+++ The data

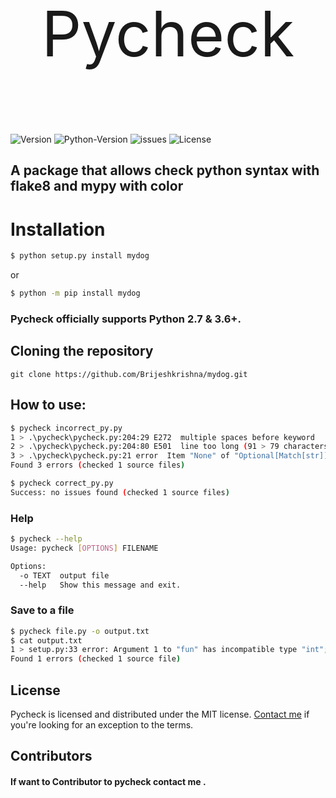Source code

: 
<p style="text-align:center;font-size:100px">Pycheck</p>

![Version](https://img.shields.io/badge/version-1.0.0-blue) ![Python-Version](https://img.shields.io/badge/python-3.9-blue) ![issues](https://img.shields.io/github/issues/Brijeshkrishna/pycheck)  ![License](https://img.shields.io/github/license/brijeshkrishna/pycheck) 

## A package that allows check python syntax with flake8 and mypy with color
  
#  Installation

```bash
$ python setup.py install mydog 
```


or
```bash
$ python -m pip install mydog
```

### Pycheck officially supports Python 2.7 & 3.6+.

## Cloning the repository

``
git clone https://github.com/Brijeshkrishna/mydog.git 
``  

## How to use:

```bash
$ pycheck incorrect_py.py
1 > .\pycheck\pycheck.py:204:29 E272  multiple spaces before keyword
2 > .\pycheck\pycheck.py:204:80 E501  line too long (91 > 79 characters)
3 > .\pycheck\pycheck.py:21 error  Item "None" of "Optional[Match[str]]" has no attribute "group"
Found 3 errors (checked 1 source files) 
```
```bash
$ pycheck correct_py.py
Success: no issues found (checked 1 source files) 
```
### Help
```bash
$ pycheck --help
Usage: pycheck [OPTIONS] FILENAME

Options:
  -o TEXT  output file
  --help   Show this message and exit.
```
### Save to a file
```bash
$ pycheck file.py -o output.txt
$ cat output.txt
1 > setup.py:33 error: Argument 1 to "fun" has incompatible type "int"; expected "str"
Found 1 errors (checked 1 source file)
```
## License

Pycheck is licensed and distributed under the MIT license.  [Contact me](mailto:brijeshkrishnaga@gmail.com)  if you're looking for an exception to the terms. 

## Contributors 
####  If want to Contributor to pycheck contact me .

++++++

## Your assignment
Exactness is what counts here: copy each entry as given and omit its pictures.

## Exercise answer
Source code

: 
<p style="text-align:center;font-size:100px">Pycheck</p>

![Version](https://img.shields.io/badge/version-1.0.0-blue) ![Python-Version](https://img.shields.io/badge/python-3.9-blue) ![issues](https://img.shields.io/github/issues/Brijeshkrishna/pycheck)  ![License](https://img.shields.io/github/license/brijeshkrishna/pycheck) 

## A package that allows check python syntax with flake8 and mypy with color
  
#  Installation

```bash
$ python setup.py install mydog 
```


or
```bash
$ python -m pip install mydog
```

### Pycheck officially supports Python 2.7 & 3.6+.

## Cloning the repository

``
git clone https://github.com/Brijeshkrishna/mydog.git 
``  

## How to use:

```bash
$ pycheck incorrect_py.py
1 > .\pycheck\pycheck.py:204:29 E272  multiple spaces before keyword
2 > .\pycheck\pycheck.py:204:80 E501  line too long (91 > 79 characters)
3 > .\pycheck\pycheck.py:21 error  Item "None" of "Optional[Match[str]]" has no attribute "group"
Found 3 errors (checked 1 source files) 
```
```bash
$ pycheck correct_py.py
Success: no issues found (checked 1 source files) 
```
### Help
```bash
$ pycheck --help
Usage: pycheck [OPTIONS] FILENAME

Options:
  -o TEXT  output file
  --help   Show this message and exit.
```
### Save to a file
```bash
$ pycheck file.py -o output.txt
$ cat output.txt
1 > setup.py:33 error: Argument 1 to "fun" has incompatible type "int"; expected "str"
Found 1 errors (checked 1 source file)
```
## License

Pycheck is licensed and distributed under the MIT license.  [Contact me](mailto:brijeshkrishnaga@gmail.com)  if you're looking for an exception to the terms. 

## Contributors 
####  If want to Contributor to pycheck contact me .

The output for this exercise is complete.